Brian Williams

Current position
- Title: Defensive coordinator
- Team: Jacksonville State
- Conference: CUSA

Biographical details
- Born: Miami, Florida, U.S.

Playing career
- ?: Albany State
- ?: Florida A&M

Coaching career (HC unless noted)
- 1999–2001: Rickards HS (FL) (DC)
- 2002–2008: Miami Carol City HS (FL) (DC)
- 2009: Northeast HS (GA) (DC)
- 2010–2012: Amos P. Godby HS (FL) (DC)
- 2013–2014: Florida State (defensive analyst)
- 2015: Georgia (player relations director)
- 2016–2018: UAB (LB)
- 2019: Maryland (OLB)
- 2020: Maryland (DL)
- 2021: Maryland (co-DC/DL)
- 2022–2024: Maryland (DC/DL)
- 2025–present: Jacksonville State (DC)

= Brian Williams (American football coach) =

American football coach

Brian C. Williams (born in Miami) is an American football coach who is the defensive coordinator and defensive line coach for the Jacksonville State.

==College career==
Williams started his career at Albany State earning a scholarship before transferring to Florida A&M.

==Coaching career==
Williams took his first coaching job at Rickards High School in Tallahassee, Florida, as the defensive coordinator for three years. He then returned to his former high school as the defensive coordinator for Miami Carol City High School where he would stay for seven years. Williams' next stop would come as a defensive coordinator for one year at Northeast High School. Williams would the get his final high school coaching job as the defensive coordinator for Godby High School for three years. Williams would then get his first college coaching job as a defensive analyst for Florida State where he would win a national championship and coach at for two years.

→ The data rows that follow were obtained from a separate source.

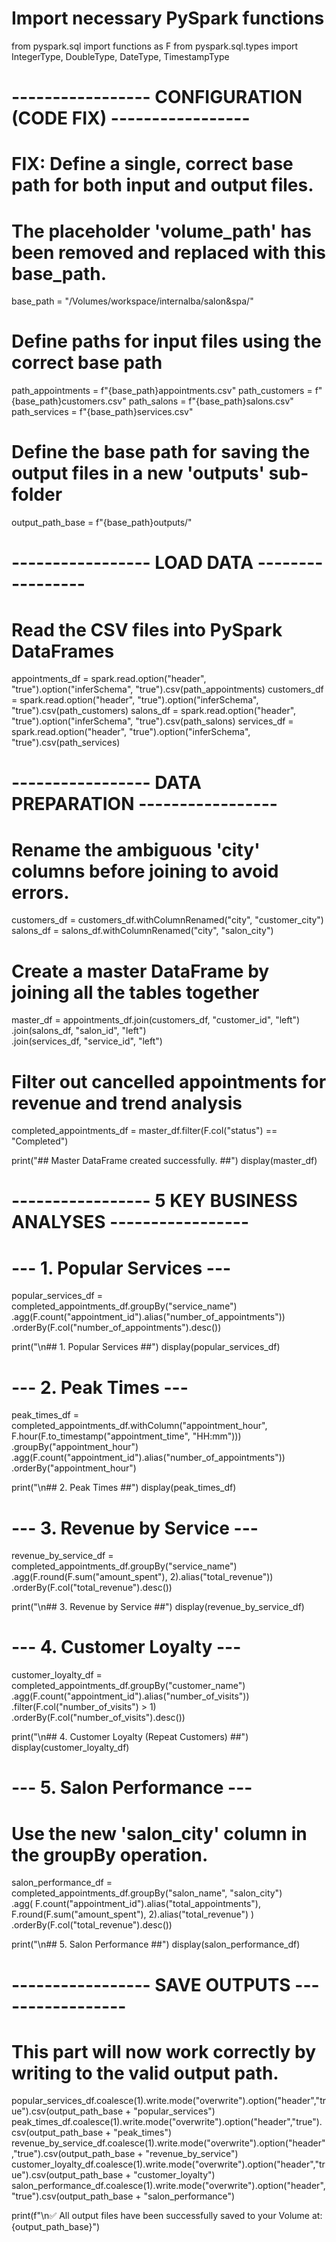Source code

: # Import necessary PySpark functions
from pyspark.sql import functions as F
from pyspark.sql.types import IntegerType, DoubleType, DateType, TimestampType

# ----------------- CONFIGURATION (CODE FIX) -----------------
# FIX: Define a single, correct base path for both input and output files.
# The placeholder 'volume_path' has been removed and replaced with this base_path.
base_path = "/Volumes/workspace/internalba/salon&spa/"

# Define paths for input files using the correct base path
path_appointments = f"{base_path}appointments.csv"
path_customers = f"{base_path}customers.csv"
path_salons = f"{base_path}salons.csv"
path_services = f"{base_path}services.csv"

# Define the base path for saving the output files in a new 'outputs' sub-folder
output_path_base = f"{base_path}outputs/"

# ----------------- LOAD DATA -----------------
# Read the CSV files into PySpark DataFrames
appointments_df = spark.read.option("header", "true").option("inferSchema", "true").csv(path_appointments)
customers_df = spark.read.option("header", "true").option("inferSchema", "true").csv(path_customers)
salons_df = spark.read.option("header", "true").option("inferSchema", "true").csv(path_salons)
services_df = spark.read.option("header", "true").option("inferSchema", "true").csv(path_services)

# ----------------- DATA PREPARATION -----------------
# Rename the ambiguous 'city' columns before joining to avoid errors.
customers_df = customers_df.withColumnRenamed("city", "customer_city")
salons_df = salons_df.withColumnRenamed("city", "salon_city")

# Create a master DataFrame by joining all the tables together
master_df = appointments_df.join(customers_df, "customer_id", "left") \
                           .join(salons_df, "salon_id", "left") \
                           .join(services_df, "service_id", "left")

# Filter out cancelled appointments for revenue and trend analysis
completed_appointments_df = master_df.filter(F.col("status") == "Completed")

print("## Master DataFrame created successfully. ##")
display(master_df)

# ----------------- 5 KEY BUSINESS ANALYSES -----------------

# --- 1. Popular Services ---
popular_services_df = completed_appointments_df.groupBy("service_name") \
    .agg(F.count("appointment_id").alias("number_of_appointments")) \
    .orderBy(F.col("number_of_appointments").desc())

print("\n## 1. Popular Services ##")
display(popular_services_df)

# --- 2. Peak Times ---
peak_times_df = completed_appointments_df.withColumn("appointment_hour", F.hour(F.to_timestamp("appointment_time", "HH:mm"))) \
    .groupBy("appointment_hour") \
    .agg(F.count("appointment_id").alias("number_of_appointments")) \
    .orderBy("appointment_hour")

print("\n## 2. Peak Times ##")
display(peak_times_df)

# --- 3. Revenue by Service ---
revenue_by_service_df = completed_appointments_df.groupBy("service_name") \
    .agg(F.round(F.sum("amount_spent"), 2).alias("total_revenue")) \
    .orderBy(F.col("total_revenue").desc())

print("\n## 3. Revenue by Service ##")
display(revenue_by_service_df)

# --- 4. Customer Loyalty ---
customer_loyalty_df = completed_appointments_df.groupBy("customer_name") \
    .agg(F.count("appointment_id").alias("number_of_visits")) \
    .filter(F.col("number_of_visits") > 1) \
    .orderBy(F.col("number_of_visits").desc())

print("\n## 4. Customer Loyalty (Repeat Customers) ##")
display(customer_loyalty_df)

# --- 5. Salon Performance ---
# Use the new 'salon_city' column in the groupBy operation.
salon_performance_df = completed_appointments_df.groupBy("salon_name", "salon_city") \
    .agg(
        F.count("appointment_id").alias("total_appointments"),
        F.round(F.sum("amount_spent"), 2).alias("total_revenue")
    ) \
    .orderBy(F.col("total_revenue").desc())
    
print("\n## 5. Salon Performance ##")
display(salon_performance_df)

# ----------------- SAVE OUTPUTS -----------------
# This part will now work correctly by writing to the valid output path.
popular_services_df.coalesce(1).write.mode("overwrite").option("header","true").csv(output_path_base + "popular_services")
peak_times_df.coalesce(1).write.mode("overwrite").option("header","true").csv(output_path_base + "peak_times")
revenue_by_service_df.coalesce(1).write.mode("overwrite").option("header","true").csv(output_path_base + "revenue_by_service")
customer_loyalty_df.coalesce(1).write.mode("overwrite").option("header","true").csv(output_path_base + "customer_loyalty")
salon_performance_df.coalesce(1).write.mode("overwrite").option("header","true").csv(output_path_base + "salon_performance")

print(f"\n✅ All output files have been successfully saved to your Volume at: {output_path_base}")
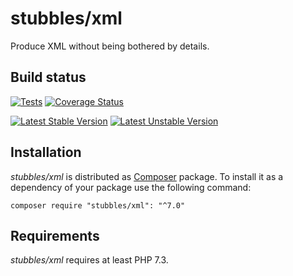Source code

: stubbles/xml
============

Produce XML without being bothered by details.


Build status
------------

[![Tests](https://github.com/stubbles/stubbles-xml/workflows/Tests/badge.svg)](https://github.com/stubbles/stubbles-xml/actions?query=workflow%3ATests)
[![Coverage Status](https://coveralls.io/repos/github/stubbles/stubbles-xml/badge.svg?branch=master)](https://coveralls.io/github/stubbles/stubbles-xml?branch=master)

[![Latest Stable Version](https://poser.pugx.org/stubbles/xml/version.png)](https://packagist.org/packages/stubbles/xml)
[![Latest Unstable Version](https://poser.pugx.org/stubbles/xml/v/unstable.png)](//packagist.org/packages/stubbles/xml)


Installation
------------

_stubbles/xml_ is distributed as [Composer](https://getcomposer.org/)
package. To install it as a dependency of your package use the following
command:

    composer require "stubbles/xml": "^7.0"


Requirements
------------

_stubbles/xml_ requires at least PHP 7.3.
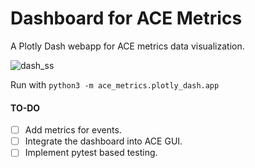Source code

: # Dashboard for ACE Metrics

A Plotly Dash webapp for ACE metrics data visualization.

![dash_ss](https://github.com/seanmcfeely/ace-metrics/assets/22277035/a725ad26-cdcf-4651-8759-29344fd53286)

Run with `python3 -m ace_metrics.plotly_dash.app`

#### TO-DO
+ [ ] Add metrics for events.
+ [ ] Integrate the dashboard into ACE GUI.
+ [ ] Implement pytest based testing.
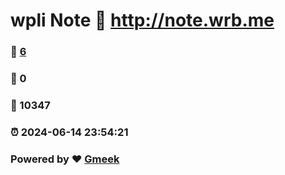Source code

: # wpli Note :link: http://note.wrb.me 
### :page_facing_up: [6](http://note.wrb.me/tag.html) 
### :speech_balloon: 0 
### :hibiscus: 10347 
### :alarm_clock: 2024-06-14 23:54:21 
### Powered by :heart: [Gmeek](https://github.com/Meekdai/Gmeek)

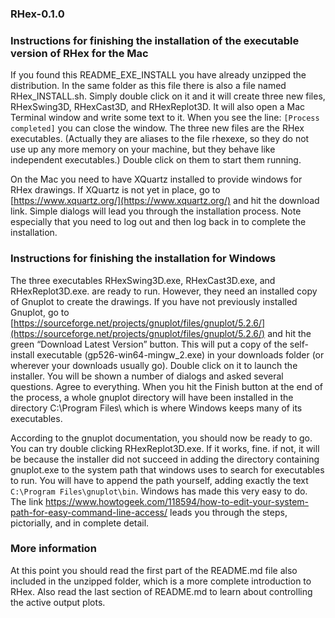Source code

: ### RHex-0.1.0

### Instructions for finishing the installation of the executable version of RHex for the Mac

If you found this README\_EXE\_INSTALL you have already unzipped the distribution.  In the same folder as this file there is also a file named RHex_INSTALL.sh.  Simply double click on it and it will create three new files, RHexSwing3D, RHexCast3D, and RHexReplot3D.  It will also open a Mac Terminal window and write some text to it.  When you see the line: `[Process completed]` you can close the window.  The three new files are the RHex executables. (Actually they are  aliases to the file rhexexe, so they do not use up any more memory on your machine, but they behave like independent executables.) Double click on them to start them running.

On the Mac you need to have XQuartz installed to provide windows for RHex drawings. If XQuartz is not yet in place, go to [https://www.xquartz.org/](https://www.xquartz.org/) and hit the download link. Simple dialogs will lead you through the installation process.  Note especially that you need to log out and then log back in to complete the installation.

### Instructions for finishing the installation for Windows

The three executables RHexSwing3D.exe, RHexCast3D.exe, and RHexReplot3D.exe. are ready to run.  However, they need an installed copy of Gnuplot to create the drawings.  If you have not previously installed Gnuplot, go to [https://sourceforge.net/projects/gnuplot/files/gnuplot/5.2.6/](https://sourceforge.net/projects/gnuplot/files/gnuplot/5.2.6/) and hit the green “Download Latest Version” button. This will put a copy of the self-install executable (gp526-win64-mingw_2.exe) in your downloads folder (or wherever your downloads usually go).  Double click on it to launch the installer.  You will be shown a number of dialogs and asked several questions.  Agree to everything.  When you hit the Finish button at the end of the process, a whole gnuplot directory will have been installed in the directory C:\Program Files\ which is where Windows keeps many of its executables.

According to the gnuplot documentation, you should now be ready to go.  You can try double clicking RHexReplot3D.exe.  If it works, fine.  if not, it will be because the installer did not succeed in adding the directory containing gnuplot.exe to the system path that windows uses to search for executables to run.  You will have to append the path yourself, adding exactly the text `C:\Program Files\gnuplot\bin`.  Windows has made this very easy to do.  The link https://www.howtogeek.com/118594/how-to-edit-your-system-path-for-easy-command-line-access/ leads you through the steps, pictorially, and in complete detail.

### More information

At this point you should read the first part of the README.md file also included in the unzipped folder, which is a more complete introduction to RHex. Also read the last section of README.md to learn about controlling the active output plots.
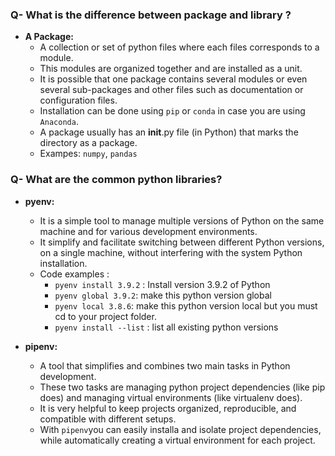 



### Q- What is the difference between package and library ?
- **A Package:**
  - A collection or set of python files where each files corresponds to a module. 
  - This modules are organized together and are installed as a unit.
  - It is possible that one package contains several modules or even several sub-packages and other files such as documentation or configuration files.
  - Installation can be done using `pip` or `conda` in case you are using `Anaconda`.
  - A package usually has an __init__.py file (in Python) that marks the directory as a package.
  - Exampes: `numpy`, `pandas`
### Q- What are the common python libraries?

- **pyenv:**
  - It is a simple tool to manage multiple versions of Python on the same machine and for various development environments. 
  - It simplify and facilitate switching between different Python versions, on a single machine, without interfering with the system Python installation.
  - Code examples :
    - `pyenv install 3.9.2` : Install version 3.9.2 of Python
    - `pyenv global 3.9.2`: make this python version global
    - `pyenv local 3.8.6`: make this python version local but you must cd to your project folder.
    - `pyenv install --list` : list all existing python versions

- **pipenv:**
  - A tool that simplifies and combines two main tasks in Python development.
  - These two tasks are managing python project dependencies (like pip does) and managing virtual environments (like virtualenv does).
  - It is very helpful to keep projects organized, reproducible, and compatible with different setups.
  - With `pipenv`you can easily installa and isolate project dependencies, while automatically creating a virtual environment for each project. 


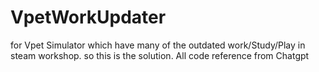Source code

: # VpetWorkUpdater
for Vpet Simulator which have many of the outdated work/Study/Play in steam workshop. so this is the solution. All code reference from Chatgpt
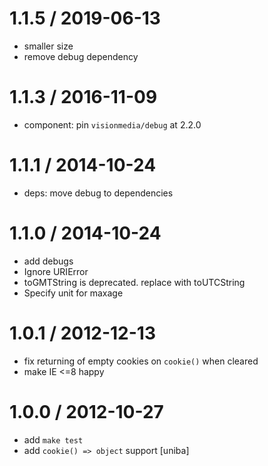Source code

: 1.1.5 / 2019-06-13
==================

  * smaller size
  * remove debug dependency

1.1.3 / 2016-11-09
==================

  * component: pin `visionmedia/debug` at 2.2.0

1.1.1 / 2014-10-24
==================

 * deps: move debug to dependencies

1.1.0 / 2014-10-24
==================

 * add debugs
 * Ignore URIError
 * toGMTString is deprecated. replace with toUTCString
 * Specify unit for maxage

1.0.1 / 2012-12-13
==================

  * fix returning of empty cookies on `cookie()` when cleared
  * make IE <=8 happy

1.0.0 / 2012-10-27
==================

  * add `make test`
  * add `cookie() => object` support [uniba]

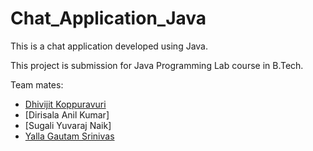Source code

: # Chat_Application_Java
This is a chat application developed using Java.

This project is submission for Java Programming Lab course in B.Tech.

Team mates:
- [Dhivijit Koppuravuri](https://github.com/dhivijit/)
- [Dirisala Anil Kumar]
- [Sugali Yuvaraj Naik]
- [Yalla Gautam Srinivas](https://github.com/gautamjgf/)
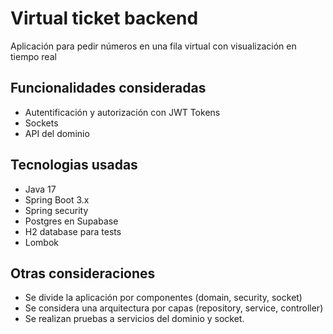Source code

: # Virtual ticket backend

Aplicación para pedir números en una fila virtual con visualización en tiempo real

## Funcionalidades consideradas
- Autentificación y autorización con JWT Tokens
- Sockets
- API del dominio

## Tecnologias usadas
- Java 17
- Spring Boot 3.x
- Spring security
- Postgres en Supabase
- H2 database para tests
- Lombok

## Otras consideraciones
- Se divide la aplicación por componentes (domain, security, socket)
- Se considera una arquitectura por capas (repository, service, controller)
- Se realizan pruebas a servicios del dominio y socket.
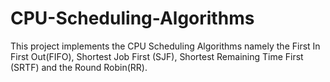 # CPU-Scheduling-Algorithms
This project implements the CPU Scheduling Algorithms namely the First In First Out(FIFO), Shortest Job First (SJF), Shortest Remaining Time First (SRTF) and the Round Robin(RR). 
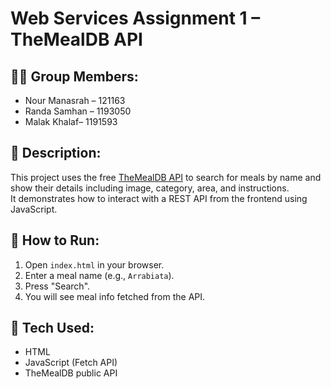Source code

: 
# Web Services Assignment 1 – TheMealDB API

## 👩‍💻 Group Members:
- Nour Manasrah – 121163 
- Randa Samhan – 1193050
- Malak Khalaf– 1191593 

## 📌 Description:
This project uses the free [TheMealDB API](https://www.themealdb.com/api.php) to search for meals by name and show their details including image, category, area, and instructions.  
It demonstrates how to interact with a REST API from the frontend using JavaScript.

## 🚀 How to Run:
1. Open `index.html` in your browser.
2. Enter a meal name (e.g., `Arrabiata`).
3. Press "Search".
4. You will see meal info fetched from the API.

## 🧪 Tech Used:
- HTML
- JavaScript (Fetch API)
- TheMealDB public API
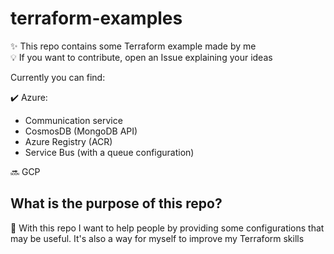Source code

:# terraform-examples
✨ This repo contains some Terraform example made by me<br>
💡 If you want to contribute, open an Issue explaining your ideas<br>

Currently you can find:

✔️ Azure: 
  - Communication service
  - CosmosDB (MongoDB API)
  - Azure Registry (ACR)
  - Service Bus (with a queue configuration)

🔜 GCP

## What is the purpose of this repo?
🤝 With this repo I want to help people by providing some configurations that may be useful. It's also a way for myself to improve my Terraform skills
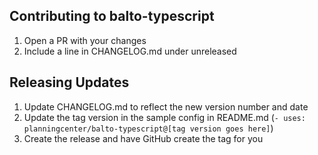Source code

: ## Contributing to balto-typescript

1. Open a PR with your changes
2. Include a line in CHANGELOG.md under unreleased

## Releasing Updates

1. Update CHANGELOG.md to reflect the new version number and date
2. Update the tag version in the sample config in README.md (`- uses: planningcenter/balto-typescript@[tag version goes here]`)
3. Create the release and have GitHub create the tag for you
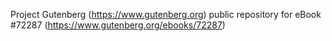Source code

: Project Gutenberg (https://www.gutenberg.org) public repository
for eBook #72287 (https://www.gutenberg.org/ebooks/72287)
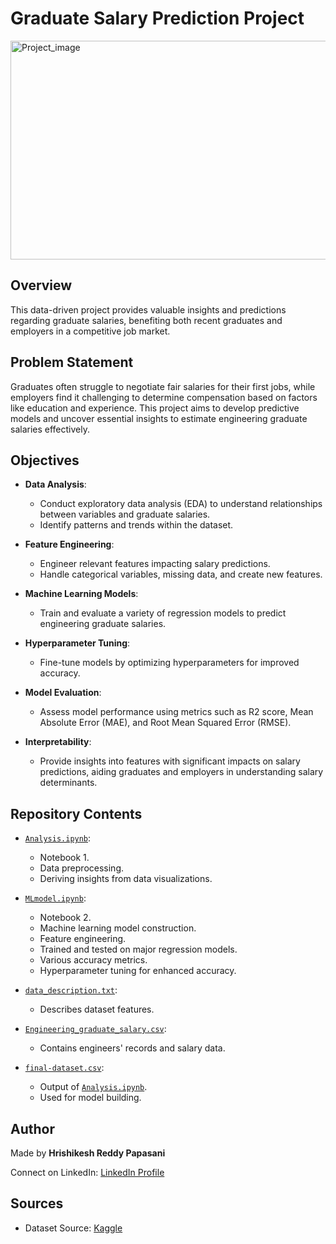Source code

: # Graduate Salary Prediction Project


<img src="https://thecleverprogrammer.com/wp-content/uploads/2022/10/Salary-Prediction-with-Machine-Learning.png" alt = "Project_image" width="600" height="350">


## Overview
This data-driven project provides valuable insights and predictions regarding graduate salaries, benefiting both recent graduates and employers in a competitive job market.

## Problem Statement
Graduates often struggle to negotiate fair salaries for their first jobs, while employers find it challenging to determine compensation based on factors like education and experience. 
This project aims to develop predictive models and uncover essential insights to estimate engineering graduate salaries effectively.

## Objectives
- **Data Analysis**:
  - Conduct exploratory data analysis (EDA) to understand relationships between variables and graduate salaries.
  - Identify patterns and trends within the dataset.

- **Feature Engineering**:
  - Engineer relevant features impacting salary predictions.
  - Handle categorical variables, missing data, and create new features.

- **Machine Learning Models**:
  - Train and evaluate a variety of regression models to predict engineering graduate salaries.

- **Hyperparameter Tuning**:
  - Fine-tune models by optimizing hyperparameters for improved accuracy.

- **Model Evaluation**:
  - Assess model performance using metrics such as R2 score, Mean Absolute Error (MAE), and Root Mean Squared Error (RMSE).

- **Interpretability**:
  - Provide insights into features with significant impacts on salary predictions, aiding graduates and employers in understanding salary determinants.

## Repository Contents
- [`Analysis.ipynb`](Analysis.ipynb):
  - Notebook 1.
  - Data preprocessing.
  - Deriving insights from data visualizations.

- [`MLmodel.ipynb`](MLmodel.ipynb):
  - Notebook 2.
  - Machine learning model construction.
  - Feature engineering.
  - Trained and tested on major regression models.
  - Various accuracy metrics.
  - Hyperparameter tuning for enhanced accuracy.

- [`data_description.txt`](data_description.txt):
  - Describes dataset features.

- [`Engineering_graduate_salary.csv`](Engineering_graduate_salary.csv):
  - Contains engineers' records and salary data.

- [`final-dataset.csv`](final-dataset.csv):
  - Output of [`Analysis.ipynb`](Analysis.ipynb).
  - Used for model building.

## Author
Made by **Hrishikesh Reddy Papasani**

Connect on LinkedIn: [LinkedIn Profile](https://www.linkedin.com/in/hrishikesh-reddy-papasani-02110725a/)

## Sources
- Dataset Source: [Kaggle](https://www.kaggle.com/datasets/manishkc06/engineering-graduate-salary-prediction)

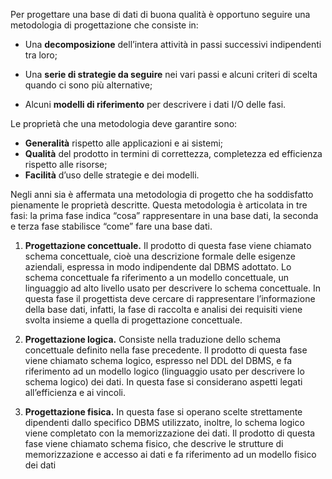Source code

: Per progettare una base di dati di buona qualità è opportuno seguire una metodologia di progettazione che consiste in:

- Una **decomposizione** dell’intera attività in passi successivi indipendenti tra loro; 
	
- Una **serie di strategie da seguire** nei vari passi e alcuni criteri di scelta quando ci sono più alternative; 
	
- Alcuni **modelli di riferimento** per descrivere i dati I/O delle fasi.


Le proprietà che una metodologia deve garantire sono: 
- **Generalità** rispetto alle applicazioni e ai sistemi; 
- **Qualità** del prodotto in termini di correttezza, completezza ed efficienza rispetto alle risorse; 
- **Facilità** d’uso delle strategie e dei modelli. 

Negli anni sia è affermata una metodologia di progetto che ha soddisfatto pienamente le proprietà descritte. Questa metodologia è articolata in tre fasi: la prima fase indica “cosa” rappresentare in una base dati, la seconda e terza fase stabilisce “come” fare una base dati.

1) **Progettazione concettuale.** 
	Il prodotto di questa fase viene chiamato schema concettuale, cioè una descrizione formale delle esigenze aziendali, espressa in modo indipendente dal DBMS adottato. Lo schema concettuale fa riferimento a un modello concettuale, un linguaggio ad alto livello usato per descrivere lo schema concettuale. In questa fase il progettista deve cercare di rappresentare l’informazione della base dati, infatti, la fase di raccolta e analisi dei requisiti viene svolta insieme a quella di progettazione concettuale. 

2) **Progettazione logica.** 
	Consiste nella traduzione dello schema concettuale definito nella fase precedente. Il prodotto di questa fase viene chiamato schema logico, espresso nel DDL del DBMS, e fa riferimento ad un modello logico (linguaggio usato per descrivere lo schema logico) dei dati. In questa fase si considerano aspetti legati all’efficienza e ai vincoli. 

3) **Progettazione fisica.** 
	In questa fase si operano scelte strettamente dipendenti dallo specifico DBMS utilizzato, inoltre, lo schema logico viene completato con la memorizzazione dei dati. Il prodotto di questa fase viene chiamato schema fisico, che descrive le strutture di memorizzazione e accesso ai dati e fa riferimento ad un modello fisico dei dati

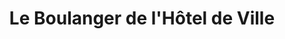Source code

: ---
title: "Le Boulanger de l'Hôtel de Ville"
url: /bordeaux/le-boulanger-de-lhotel-de-ville/
shop: Bäckerei
---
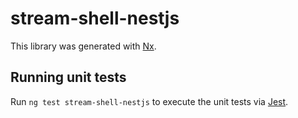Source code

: # stream-shell-nestjs

This library was generated with [Nx](https://nx.dev).

## Running unit tests

Run `ng test stream-shell-nestjs` to execute the unit tests via [Jest](https://jestjs.io).
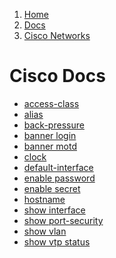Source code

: <!-- -
Title: Docs on Cisco Networks
Description: Links and notes around Cisco networking
First Published: 2014-08-10
- -->

<ol class="breadcrumb" itemprop="breadcrumb">
	<li><a href="/">Home</a></li>
	<li><a href="/docs/">Docs</a></li>
	<li><a href="/docs/cisco/">Cisco Networks</a></li>
</ol>

Cisco Docs
==========

*   [access-class](/docs/cisco/access-class.html)
*   [alias](/docs/cisco/alias.html)
*   [back-pressure](/docs/cisco/back-pressure.html)
*   [banner login](/docs/cisco/banner-login.html)
*   [banner motd](/docs/cisco/banner-motd.html)
*   [clock](/docs/cisco/clock.html)
*   [default-interface](/docs/cisco/default-interface.html)
*   [enable password](/docs/cisco/enable-password.html)
*   [enable secret](/docs/cisco/enable-secret.html)
*   [hostname](/docs/cisco/hostname.html)
*   [show interface](/docs/cisco/show-interface.html)
*   [show port-security](/docs/cisco/show-port-security.html)
*   [show vlan](/docs/cisco/show-vlan.html)
*   [show vtp status](/docs/cisco/show-vtp-status.html)
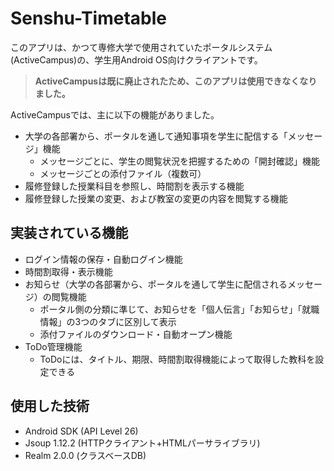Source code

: # Senshu-Timetable
このアプリは、かつて専修大学で使用されていたポータルシステム(ActiveCampus)の、学生用Android OS向けクライアントです。
> **ActiveCampusは既に廃止されたため、このアプリは使用できなくなりました。**

ActiveCampusでは、主に以下の機能がありました。
- 大学の各部署から、ポータルを通して通知事項を学生に配信する「メッセージ」機能
  - メッセージごとに、学生の閲覧状況を把握するための「開封確認」機能
  - メッセージごとの添付ファイル（複数可）
- 履修登録した授業科目を参照し、時間割を表示する機能
- 履修登録した授業の変更、および教室の変更の内容を閲覧する機能



## 実装されている機能
- ログイン情報の保存・自動ログイン機能
- 時間割取得・表示機能
- お知らせ（大学の各部署から、ポータルを通して学生に配信されるメッセージ）の閲覧機能
  - ポータル側の分類に準じて、お知らせを「個人伝言」「お知らせ」「就職情報」の3つのタブに区別して表示
  - 添付ファイルのダウンロード・自動オープン機能
- ToDo管理機能
  - ToDoには、タイトル、期限、時間割取得機能によって取得した教科を設定できる

## 使用した技術
- Android SDK (API Level 26)
- Jsoup 1.12.2 (HTTPクライアント+HTMLパーサライブラリ)
- Realm 2.0.0 (クラスベースDB)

He would then head to Georgia as the Player Relations Director for one year. Williams would then get his first collegiate position coaching job as the linebackers coach for UAB. Williams would then by hired by the outside linebackers coach at Maryland. Then after one year as the outside linebackers coach for Maryland, Williams would become the defensive line coach. Williams would then get promoted to be the team's co-defensive coordinator. William's would then be promoted again after one year, this time being promoted as the team's full-time defensive coordinator. On February 14, 2025 Williams accepted a job in Jacksonville State to become their new defensive coordinator.